2006-08-18 05:12:44 · answer #7 · answered by Anonymous · 7 0

I would have to say I'm not sure. Cosmic Star made some fairly good points about how one sees the world determines how one approaches it. However his diatribe about the church or christianity was more of a simplistic talking point than rather than a thoughtful exercise about human scientific and technological development.
It is generally agreed in the scientific community that homo sapiens--to include the neanderthals (which I have come to believe were as fully human as we) arrived about 300, thousand years ago for the neanderthals and 150 thousand for us. The intriguing thing, however is that about 60 thousand years ago man began to make tools for things other than for killing such as primitive calendars and other quite complicated devices requiring at least a simple concept of mathematics. This implies abstract thinking. But to go further, even before then men, including the neanderthals seemed to be conducting what may be understood as religious rites, especially in that they buried their dead with an idea of an after life. Some think the explosion in abstract thinking as implied in their calendars and such was due to the introduction of language, but I have to disagree. I think it was Piaget, the great founder of the cognitive modeling paradigm in psychology appeared to be convinced that language was as much a part of our nature as burrowing and nest making is to other species. Also if language was an "invention" of man, why would it spring up all over the world almost simultaneously? Wouldn't it take time to spread? Besides the ability to speak was there all the time, so why then?
So we have language which to me is a mystery in itself. I'm convinced that man was born to speak. This suggests an innate rationality in our nature that appears to rise above the usual adaptive processes in nature.
As far as intelligence goes, I also am convinced that we today are no more intelligent than the earliest of men. Yet why did we spend so much time in caves? Think about it: if the time man had spent on the earth were divided into 800 generations, over 600 of them would have been spent as hunter gatherers. We haven't been civilized that long. The scientific method as expounded in Francis Bacon's "Novum Organum" has only been around some four hundred years. That means that if man's existence on the earth was reduced to a year, science would have occurred about 8 hrs into the 31rst of December. What I think brought about science was a mindset, not as much brought about by the Rennaisance as some believe, but a deeper change under going in the minds of men: The Protestant Reformation and the concept of "Solo Scriptura"---scripture only. Before then, mankind was usually under the yoke of authoritarian ideologies and political leaders. As Cosmic Star states, the western powers for fairer and foolisher reasons pretty much kept their people in a state of ignorance. However, with scripture being the standard, rather than the esoteric pronouncements of religious and philosophical authority blindly followed, the common man was not only allowed to use his own reason to understand the God the universe and reality, he was morally obligated to do so.

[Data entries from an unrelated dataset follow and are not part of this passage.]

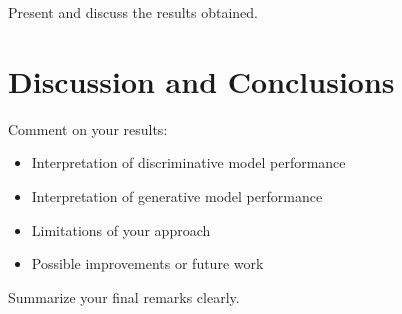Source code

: \documentclass[a4paper,11pt]{article}
\begin{document}
Present and discuss the results obtained.

\section{Discussion and Conclusions}
Comment on your results:
\begin{itemize}
    \item Interpretation of discriminative model performance
    \item Interpretation of generative model performance
    \item Limitations of your approach
    \item Possible improvements or future work
\end{itemize}

Summarize your final remarks clearly.



\end{document}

Christianity also provided another building block in the development of science: The idea that the world--that is reality--was an existent in itself---i.e. not merely an extension of the ultimate--an absolute unity--as the Indians and many other Asians believed in their pantheistic outlooks. Nor was it accidental and chaotic--a complete diversity--as the ancient polytheists believed. The concept of "Trinity"--of rational unity and diversity--in which there was independent and yet unified and eternal "otherness" in the very nature of reality made the idea of a rational and understandable universe possible.
Aristotle put forth the idea of the logos--the rational principle--of the universe, but it was not adequate because it was neither personal nor had the concept of diversity. Romans and Greeks were brilliant, but their own philosophies limited them. They had no true belief in a personal universe in that even their own gods were the result of chaotic, naturalistic processes. They had no guarantee that the universe really could be understood. They were in effect atheists in that their deities were a part of the universe that created them. They remind me of the modern day UFO enthusists who believe that man was a creation of aliens. I'm fairly convinced that modern naturalist mindset--that is the idea that reality is the result of natural cause and effect--would be pretty much in the same position scientifically as the Romans and Greeks if they had not borrowed the concepts of "Novum Oganum" which was produced by a protestant, christian mind. This is because philosophically in the minds of the Greeks and Romans there was no guarantee that the universe was indeed rational and could be understood by reason. They were always in doubt on that point. Democretous, the Atheistic Greek philosopher who first put forth the atomic theory did not do so through observation and experiment, but rather through metaphysical speculation. Therefore the theory, though correct in some ways, could not be modified or verified. The idea of the Logos was not enough because of the lack of specificity in the concept of unity and diversity. The idea of experimentation just didn't occur to him. The Hindus never produced Science because their belief that reality was an extension of Brahman, and that that which was diversity--i.e. the universe and man--was merely the dream of the One (which was more like a force and a person). To them everything was One, and anything perceived as diversity was "Maya"--illusion. Great art and technical wonders came from both the polytheists and pantheists, but not true science. Islam also was inadequate in its concept of unity and diversity.
Therefore I would say that "Bible Bangers"--as cosmic star was prone to call them (rather arrogantly too, I might add) might often get hung up on their own particular views of that great book, and come across as ignorant in certain matters, it is to their forefathers that we owe the concepts of science, experiment and most of all, the presupposition that the world is rational, understandable and open to reason. The mind of the pre-christian atheist (and there were more than you might think) contributed a pittance of scientific understanding when compared to the great discoveries of Gallileo, Bacon, Leevonhook, Newton, Locke and dozens of others who advanced our understanding of the natural world to the point where it is today, so that those who now call themselves Atheists, skeptics, pragmatists, naturalists and the lot can now hitchhike on the presuppostions that the early, christian founders of science gave to us.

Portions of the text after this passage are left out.